▸ **Pictures paired with source code**:
::::
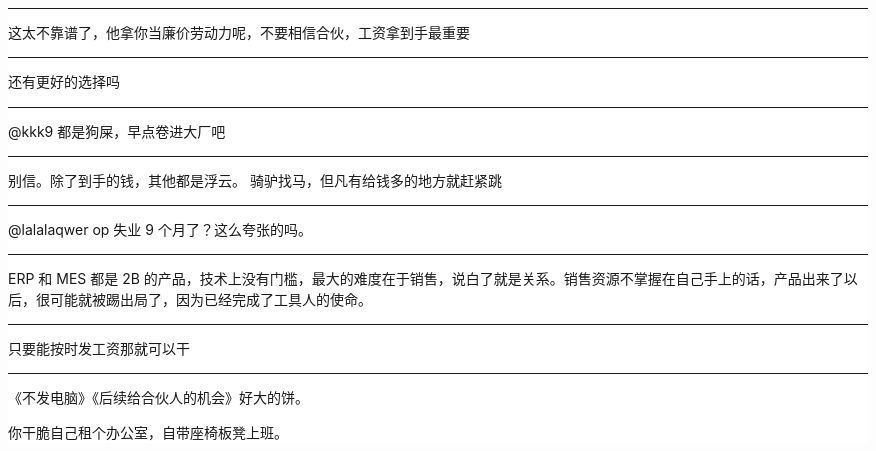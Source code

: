 ---------------------------------------------------

这太不靠谱了，他拿你当廉价劳动力呢，不要相信合伙，工资拿到手最重要

---------------------------------------------------

还有更好的选择吗

---------------------------------------------------

@kkk9 都是狗屎，早点卷进大厂吧

---------------------------------------------------

别信。除了到手的钱，其他都是浮云。
骑驴找马，但凡有给钱多的地方就赶紧跳

---------------------------------------------------

@lalalaqwer op 失业 9 个月了？这么夸张的吗。

---------------------------------------------------

ERP 和 MES 都是 2B 的产品，技术上没有门槛，最大的难度在于销售，说白了就是关系。销售资源不掌握在自己手上的话，产品出来了以后，很可能就被踢出局了，因为已经完成了工具人的使命。

---------------------------------------------------

只要能按时发工资那就可以干

---------------------------------------------------

《不发电脑》《后续给合伙人的机会》好大的饼。

你干脆自己租个办公室，自带座椅板凳上班。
::::
▸ **Task to carry out**:
Now write out the data word for word, skipping every picture in it.

▸ **Result of this exercise**:
Source code

: ---------------------------------------------------

这太不靠谱了，他拿你当廉价劳动力呢，不要相信合伙，工资拿到手最重要

---------------------------------------------------

还有更好的选择吗

---------------------------------------------------

@kkk9 都是狗屎，早点卷进大厂吧

---------------------------------------------------

别信。除了到手的钱，其他都是浮云。
骑驴找马，但凡有给钱多的地方就赶紧跳

---------------------------------------------------

@lalalaqwer op 失业 9 个月了？这么夸张的吗。

---------------------------------------------------

ERP 和 MES 都是 2B 的产品，技术上没有门槛，最大的难度在于销售，说白了就是关系。销售资源不掌握在自己手上的话，产品出来了以后，很可能就被踢出局了，因为已经完成了工具人的使命。

---------------------------------------------------

只要能按时发工资那就可以干

---------------------------------------------------

《不发电脑》《后续给合伙人的机会》好大的饼。

你干脆自己租个办公室，自带座椅板凳上班。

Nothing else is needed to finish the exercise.